Rate limiting is a traffic control mechanism that restricts how many requests a client can make within a given time window. It protects backend services from overload, abuse, and denial-of-service conditions by rejecting requests that exceed configured thresholds with a 429 Too Many Requests response, typically including a Retry-After header.

The rate limiter extracts a client key (API key, user ID, or IP address) from the request and fetches the client's current counter from a shared store like Redis. It checks the counter against the configured limit using an algorithm — token bucket or sliding window — and either allows the request (updating the counter) or rejects it with a 429. Allowed requests also receive rate limit headers so clients can self-throttle.

Use rate limiting in any public-facing API to protect against misbehaving clients, buggy scripts, and deliberate abuse. It is also essential for enforcing fair use in multi-tenant SaaS platforms where one tenant's traffic could otherwise degrade service for all others.

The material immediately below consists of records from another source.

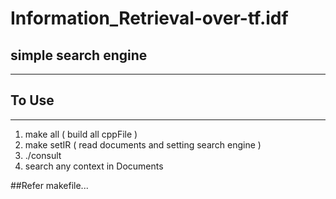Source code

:# Information_Retrieval-over-tf.idf

## simple search engine
-----------------------------------------------

## __To Use__
----------------------------------------------------
1. make all   ( build all cppFile )
2. make setIR ( read documents and setting search engine )
3. ./consult
4. search any context in Documents

##Refer makefile...
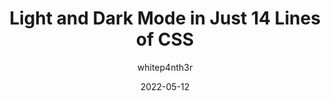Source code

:---
author: whitep4nth3r
date: 2022-05-12
permalink: false
publisher: thepracticaldev
tags:
  - css
  - dark-mode
target_url: https://dev.to/whitep4nth3r/light-and-dark-mode-in-just-14-lines-of-css-424e
title: Light and Dark Mode in Just 14 Lines of CSS
---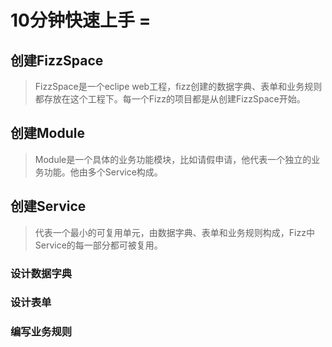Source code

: # 10分钟快速上手 =

## 创建FizzSpace ##
> FizzSpace是一个eclipe web工程，fizz创建的数据字典、表单和业务规则都存放在这个工程下。每一个Fizz的项目都是从创建FizzSpace开始。
## 创建Module ##
> Module是一个具体的业务功能模块，比如请假申请，他代表一个独立的业务功能。他由多个Service构成。
## 创建Service ##
> 代表一个最小的可复用单元，由数据字典、表单和业务规则构成，Fizz中Service的每一部分都可被复用。
### 设计数据字典 ###
### 设计表单 ###
### 编写业务规则 ###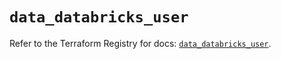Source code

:# `data_databricks_user`

Refer to the Terraform Registry for docs: [`data_databricks_user`](https://registry.terraform.io/providers/databricks/databricks/1.64.0/docs/data-sources/user).
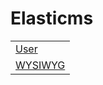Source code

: # Elasticms

|                                           |
|-------------------------------------------|
| [User](./elasticms/user/user.md)          |
| [WYSIWYG](./elasticms/wysiwyg/wysiwyg.md) |
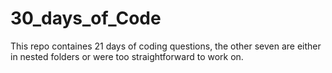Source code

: # 30_days_of_Code

This repo containes 21 days of coding questions, the other seven are either in nested folders or were too straightforward to work on.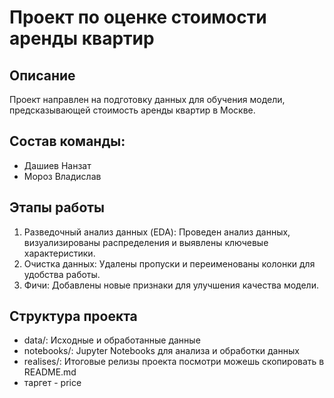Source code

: # Проект по оценке стоимости аренды квартир

## Описание
Проект направлен на подготовку данных для обучения модели, предсказывающей стоимость аренды квартир в Москве.
## Состав команды:
- Дашиев Нанзат
- Мороз Владислав
## Этапы работы
1. Разведочный анализ данных (EDA): Проведен анализ данных, визуализированы распределения и выявлены ключевые характеристики.
2. Очистка данных: Удалены пропуски и переименованы колонки для удобства работы.
3. Фичи: Добавлены новые признаки для улучшения качества модели.

## Структура проекта
- data/: Исходные и обработанные данные
- notebooks/: Jupyter Notebooks для анализа и обработки данных
- realises/: Итоговые релизы проекта посмотри можешь скопировать в README.md
- таргет - price
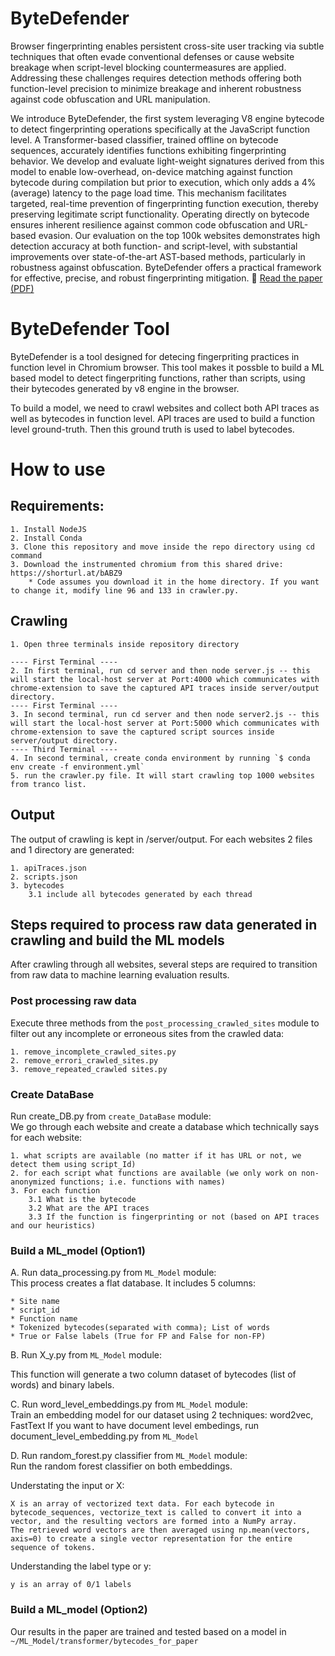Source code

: # ByteDefender
Browser fingerprinting enables persistent cross-site user tracking via subtle techniques that often evade conventional defenses or cause website breakage when script-level blocking countermeasures are applied. Addressing these challenges requires detection methods offering both function-level precision to minimize breakage and inherent robustness against code obfuscation and URL manipulation.

We introduce ByteDefender, the first system leveraging V8 engine bytecode to detect fingerprinting operations specifically at the JavaScript function level. A Transformer-based classifier, trained offline on bytecode sequences, accurately identifies functions exhibiting fingerprinting behavior. We develop and evaluate light-weight signatures derived from this model to enable low-overhead, on-device matching against function bytecode during compilation but prior to execution, which only adds a 4% (average) latency to the page load time. This mechanism facilitates targeted, real-time prevention of fingerprinting function execution, thereby preserving legitimate script functionality. Operating directly on bytecode ensures inherent resilience against common code obfuscation and URL-based evasion. Our evaluation on the top 100k websites demonstrates high detection accuracy at both function- and script-level, with substantial improvements over state-of-the-art AST-based methods, particularly in robustness against obfuscation. ByteDefender offers a practical framework for effective, precise, and robust fingerprinting mitigation.
📄 [Read the paper (PDF)](ByteDefender.pdf)


# ByteDefender Tool

ByteDefender is a tool designed for detecing fingerpriting practices in function level in Chromium browser.
This tool makes it possble to build a ML based model to detect fingerpriting functions, rather than scripts, using their bytecodes generated  by v8 engine in the browser.

To build a model, we need to crawl websites and collect both API traces as well as bytecodes in function level. API traces are used to build a function level ground-truth. Then this ground truth is used to label bytecodes.

# How to use
## Requirements:
    1. Install NodeJS
    2. Install Conda
    3. Clone this repository and move inside the repo directory using cd command
    3. Download the instrumented chromium from this shared drive: https://shorturl.at/bABZ9
        * Code assumes you download it in the home directory. If you want to change it, modify line 96 and 133 in crawler.py.

## Crawling
    1. Open three terminals inside repository directory 
    
    ---- First Terminal ----
    2. In first terminal, run cd server and then node server.js -- this will start the local-host server at Port:4000 which communicates with chrome-extension to save the captured API traces inside server/output directory. 
    ---- First Terminal ----
    3. In second terminal, run cd server and then node server2.js -- this will start the local-host server at Port:5000 which communicates with chrome-extension to save the captured script sources inside server/output directory. 
    ---- Third Terminal ----
    4. In second terminal, create conda environment by running `$ conda env create -f environment.yml`
    5. run the crawler.py file. It will start crawling top 1000 websites from tranco list. 

## Output
The output of crawling is kept in /server/output. For each websites 2 files and 1 directory are generated:

    1. apiTraces.json
    2. scripts.json
    3. bytecodes
        3.1 include all bytecodes generated by each thread

## Steps required to process raw data generated in crawling and build the ML models
After crawling through all websites, several steps are required to transition from raw data to machine learning evaluation results.

### Post processing raw data
Execute three methods from the `post_processing_crawled_sites` module to filter out any incomplete or erroneous sites from the crawled data:
    
    1. remove_incomplete_crawled_sites.py
    2. remove_errori_crawled_sites.py
    3. remove_repeated_crawled sites.py

### Create DataBase
Run create_DB.py from `create_DataBase` module:  
We go through each website and create a database which technically says for each website:

    1. what scripts are available (no matter if it has URL or not, we detect them using script_Id) 
    2. for each script what functions are available (we only work on non-anonymized functions; i.e. functions with names)
    3. For each function
        3.1 What is the bytecode 
        3.2 What are the API traces
        3.3 If the function is fingerprinting or not (based on API traces and our heuristics)

### Build a ML_model (Option1)

A. Run data_processing.py from `ML_Model` module:  
    This process creates a flat database. It includes 5 columns:

    * Site name
    * script_id
    * Function name
    * Tokenized bytecodes(separated with comma); List of words
    * True or False labels (True for FP and False for non-FP)

B. Run X_y.py from `ML_Model` module:

This function will generate a two column dataset of bytecodes (list of words) and binary labels. 


C. Run word_level_embeddings.py from `ML_Model` module:  
Train an embedding model for our dataset using 2 techniques: word2vec, FastText
If you want to have document level embedings, run document_level_embedding.py from `ML_Model`

D. Run random_forest.py classifier from `ML_Model` module:  
Run the random forest classifier on both embeddings.

Understating the input or X:  

    X is an array of vectorized text data. For each bytecode in bytecode_sequences, vectorize_text is called to convert it into a vector, and the resulting vectors are formed into a NumPy array.
    The retrieved word vectors are then averaged using np.mean(vectors, axis=0) to create a single vector representation for the entire sequence of tokens. 

Understanding the label type or y:

    y is an array of 0/1 labels

### Build a ML_model (Option2)

Our results in the paper are trained and tested based on a model in `~/ML_Model/transformer/bytecodes_for_paper`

Apply different limits by client tier — free plans get lower limits than paid plans.

Token bucket allows short bursts above the average rate: tokens accumulate in the bucket up to a maximum capacity, and each request consumes one token. Clients can burst until the bucket is empty, then must wait for tokens to refill. Sliding window counts all requests within a rolling time window (e.g., the last 60 seconds) and rejects any that would exceed the limit — it is smoother and prevents burst exploitation but requires more precise counter management. Token bucket favors burst-tolerant APIs; sliding window is better for strict per-second enforcement.

mermaid

flowchart TD
    A([Inbound Request]) --> B[Extract client identifier]
    B --> C[Fetch rate limit counter from Redis]
    C --> D{Algorithm type}
    D -- Token Bucket --> E{Tokens available?}
    D -- Sliding Window --> F{Request count below threshold?}

    E -- No tokens --> G[Return 429 with Retry-After header]
    E -- Tokens available --> H[Consume one token]
    H --> I[Write updated token count to Redis]

    F -- Threshold exceeded --> G
    F -- Below threshold --> J[Increment request counter with TTL]
    J --> I

    I --> K[Add rate limit headers to request]
    K --> L[Forward request to upstream service]
    L --> M[Upstream processes request]
    M --> N[Add X-RateLimit-Remaining header to response]
    N --> O([Return response to client])